[DATASET CONTENT — start]

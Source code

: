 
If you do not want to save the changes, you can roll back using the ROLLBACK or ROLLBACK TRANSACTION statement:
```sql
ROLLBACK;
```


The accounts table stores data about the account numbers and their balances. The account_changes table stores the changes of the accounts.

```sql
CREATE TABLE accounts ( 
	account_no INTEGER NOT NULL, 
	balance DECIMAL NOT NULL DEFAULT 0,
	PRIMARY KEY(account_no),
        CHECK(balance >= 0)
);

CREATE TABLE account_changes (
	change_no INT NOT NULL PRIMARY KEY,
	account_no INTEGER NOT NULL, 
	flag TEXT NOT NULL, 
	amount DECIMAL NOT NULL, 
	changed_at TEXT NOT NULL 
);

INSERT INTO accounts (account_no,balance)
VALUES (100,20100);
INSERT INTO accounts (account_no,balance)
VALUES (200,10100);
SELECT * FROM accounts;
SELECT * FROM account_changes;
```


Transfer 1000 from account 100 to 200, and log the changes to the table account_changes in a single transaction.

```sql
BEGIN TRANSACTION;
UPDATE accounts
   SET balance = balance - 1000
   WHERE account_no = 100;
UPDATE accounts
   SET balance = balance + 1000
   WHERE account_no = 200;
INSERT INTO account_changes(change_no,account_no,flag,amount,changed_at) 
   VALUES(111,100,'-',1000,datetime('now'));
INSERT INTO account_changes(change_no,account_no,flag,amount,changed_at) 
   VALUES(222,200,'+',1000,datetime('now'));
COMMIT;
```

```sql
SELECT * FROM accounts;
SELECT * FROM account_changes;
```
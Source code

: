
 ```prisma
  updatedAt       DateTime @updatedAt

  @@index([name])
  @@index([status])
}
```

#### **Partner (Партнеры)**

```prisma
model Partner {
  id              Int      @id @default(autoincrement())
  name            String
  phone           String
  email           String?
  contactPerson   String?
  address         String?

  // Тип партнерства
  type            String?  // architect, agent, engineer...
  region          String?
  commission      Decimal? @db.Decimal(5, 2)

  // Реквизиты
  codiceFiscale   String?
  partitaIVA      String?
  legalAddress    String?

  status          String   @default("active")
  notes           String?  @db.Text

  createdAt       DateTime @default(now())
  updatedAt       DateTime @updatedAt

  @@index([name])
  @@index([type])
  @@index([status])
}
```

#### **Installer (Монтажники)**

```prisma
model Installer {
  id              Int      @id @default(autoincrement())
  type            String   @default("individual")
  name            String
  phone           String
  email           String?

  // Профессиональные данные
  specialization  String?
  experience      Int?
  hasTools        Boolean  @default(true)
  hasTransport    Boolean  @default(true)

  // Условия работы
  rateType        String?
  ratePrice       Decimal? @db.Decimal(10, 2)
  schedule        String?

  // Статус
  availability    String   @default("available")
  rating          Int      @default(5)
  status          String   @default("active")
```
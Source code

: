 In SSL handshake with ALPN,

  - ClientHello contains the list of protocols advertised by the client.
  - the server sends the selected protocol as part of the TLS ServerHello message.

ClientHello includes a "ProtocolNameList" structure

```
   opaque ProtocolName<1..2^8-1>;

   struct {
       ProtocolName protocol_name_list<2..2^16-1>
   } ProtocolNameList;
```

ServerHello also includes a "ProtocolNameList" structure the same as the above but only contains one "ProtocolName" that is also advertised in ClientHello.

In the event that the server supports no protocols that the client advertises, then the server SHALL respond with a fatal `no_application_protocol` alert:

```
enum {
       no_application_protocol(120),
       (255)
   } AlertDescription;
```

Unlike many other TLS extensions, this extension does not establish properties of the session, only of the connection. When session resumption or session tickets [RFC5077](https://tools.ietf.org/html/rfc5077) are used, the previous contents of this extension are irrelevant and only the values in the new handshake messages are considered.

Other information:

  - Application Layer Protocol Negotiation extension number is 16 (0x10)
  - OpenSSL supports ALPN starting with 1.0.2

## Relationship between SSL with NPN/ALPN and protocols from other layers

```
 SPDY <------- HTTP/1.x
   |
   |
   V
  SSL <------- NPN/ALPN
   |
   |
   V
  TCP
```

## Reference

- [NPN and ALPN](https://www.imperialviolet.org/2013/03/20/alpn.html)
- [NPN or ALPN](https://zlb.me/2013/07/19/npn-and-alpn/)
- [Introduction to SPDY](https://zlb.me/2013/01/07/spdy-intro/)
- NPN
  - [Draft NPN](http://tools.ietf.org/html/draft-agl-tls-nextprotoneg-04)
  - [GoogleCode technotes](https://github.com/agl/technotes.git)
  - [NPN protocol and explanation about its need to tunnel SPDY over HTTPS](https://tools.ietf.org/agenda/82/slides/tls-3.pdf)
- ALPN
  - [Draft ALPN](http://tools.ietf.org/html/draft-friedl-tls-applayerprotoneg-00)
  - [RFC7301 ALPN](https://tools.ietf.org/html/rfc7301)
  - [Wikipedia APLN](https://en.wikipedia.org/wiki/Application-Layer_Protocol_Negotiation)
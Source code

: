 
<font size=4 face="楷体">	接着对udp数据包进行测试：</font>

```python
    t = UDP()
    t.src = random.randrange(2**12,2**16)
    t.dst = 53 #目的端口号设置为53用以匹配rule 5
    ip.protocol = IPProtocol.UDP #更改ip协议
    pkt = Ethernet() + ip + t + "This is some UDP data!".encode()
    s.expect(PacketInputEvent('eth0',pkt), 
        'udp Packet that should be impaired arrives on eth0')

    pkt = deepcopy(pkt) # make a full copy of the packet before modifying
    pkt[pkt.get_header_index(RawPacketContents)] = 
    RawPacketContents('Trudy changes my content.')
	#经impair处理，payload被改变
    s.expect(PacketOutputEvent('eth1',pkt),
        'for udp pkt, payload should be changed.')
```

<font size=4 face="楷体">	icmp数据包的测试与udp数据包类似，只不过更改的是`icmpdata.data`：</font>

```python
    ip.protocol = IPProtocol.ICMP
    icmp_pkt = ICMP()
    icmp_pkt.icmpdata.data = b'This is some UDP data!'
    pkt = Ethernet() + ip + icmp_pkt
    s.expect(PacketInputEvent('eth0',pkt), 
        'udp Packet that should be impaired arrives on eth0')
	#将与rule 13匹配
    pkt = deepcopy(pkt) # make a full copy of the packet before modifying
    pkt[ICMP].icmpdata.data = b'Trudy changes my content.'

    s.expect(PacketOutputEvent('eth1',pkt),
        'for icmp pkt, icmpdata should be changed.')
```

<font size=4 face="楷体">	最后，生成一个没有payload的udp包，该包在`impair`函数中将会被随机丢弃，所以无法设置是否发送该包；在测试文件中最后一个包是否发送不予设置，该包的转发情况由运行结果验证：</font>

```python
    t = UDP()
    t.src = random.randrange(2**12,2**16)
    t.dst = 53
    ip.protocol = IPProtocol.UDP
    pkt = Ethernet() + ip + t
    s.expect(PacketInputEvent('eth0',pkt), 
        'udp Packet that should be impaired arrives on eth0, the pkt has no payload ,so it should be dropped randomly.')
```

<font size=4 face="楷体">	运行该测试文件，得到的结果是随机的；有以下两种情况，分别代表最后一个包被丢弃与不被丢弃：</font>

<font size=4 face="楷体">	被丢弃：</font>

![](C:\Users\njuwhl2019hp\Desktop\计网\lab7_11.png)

[DATASET CONTENT — finish]

Go through the listing and copy each line that includes the string "draft".

  - [Draft NPN](http://tools.ietf.org/html/draft-agl-tls-nextprotoneg-04)
  - [Draft ALPN](http://tools.ietf.org/html/draft-friedl-tls-applayerprotoneg-00)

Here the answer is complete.